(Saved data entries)
------------

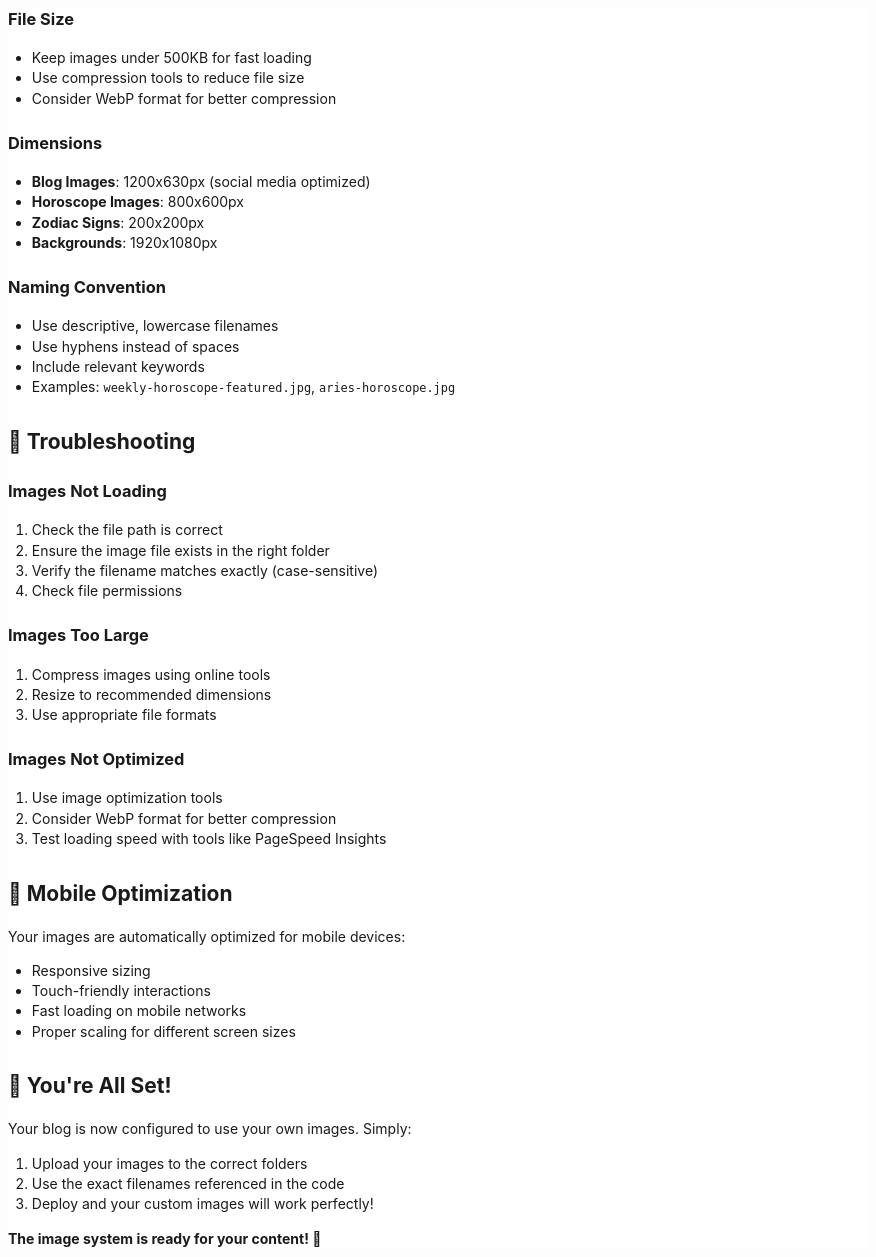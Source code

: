 ### **File Size**
- Keep images under 500KB for fast loading
- Use compression tools to reduce file size
- Consider WebP format for better compression

### **Dimensions**
- **Blog Images**: 1200x630px (social media optimized)
- **Horoscope Images**: 800x600px
- **Zodiac Signs**: 200x200px
- **Backgrounds**: 1920x1080px

### **Naming Convention**
- Use descriptive, lowercase filenames
- Use hyphens instead of spaces
- Include relevant keywords
- Examples: `weekly-horoscope-featured.jpg`, `aries-horoscope.jpg`

## 🔧 **Troubleshooting**

### **Images Not Loading**
1. Check the file path is correct
2. Ensure the image file exists in the right folder
3. Verify the filename matches exactly (case-sensitive)
4. Check file permissions

### **Images Too Large**
1. Compress images using online tools
2. Resize to recommended dimensions
3. Use appropriate file formats

### **Images Not Optimized**
1. Use image optimization tools
2. Consider WebP format for better compression
3. Test loading speed with tools like PageSpeed Insights

## 📱 **Mobile Optimization**

Your images are automatically optimized for mobile devices:
- Responsive sizing
- Touch-friendly interactions
- Fast loading on mobile networks
- Proper scaling for different screen sizes

## 🎉 **You're All Set!**

Your blog is now configured to use your own images. Simply:
1. Upload your images to the correct folders
2. Use the exact filenames referenced in the code
3. Deploy and your custom images will work perfectly!

**The image system is ready for your content! 🚀**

------------

** Problem description **
What do the lines above say from the one containing "1. Check the file path is correct" down to the one containing "2. Consider WebP"? Return them exactly, both end lines included, and only them.

** Exercise result **
1. Check the file path is correct
2. Ensure the image file exists in the right folder
3. Verify the filename matches exactly (case-sensitive)
4. Check file permissions

### **Images Too Large**
1. Compress images using online tools
2. Resize to recommended dimensions
3. Use appropriate file formats

### **Images Not Optimized**
1. Use image optimization tools
2. Consider WebP format for better compression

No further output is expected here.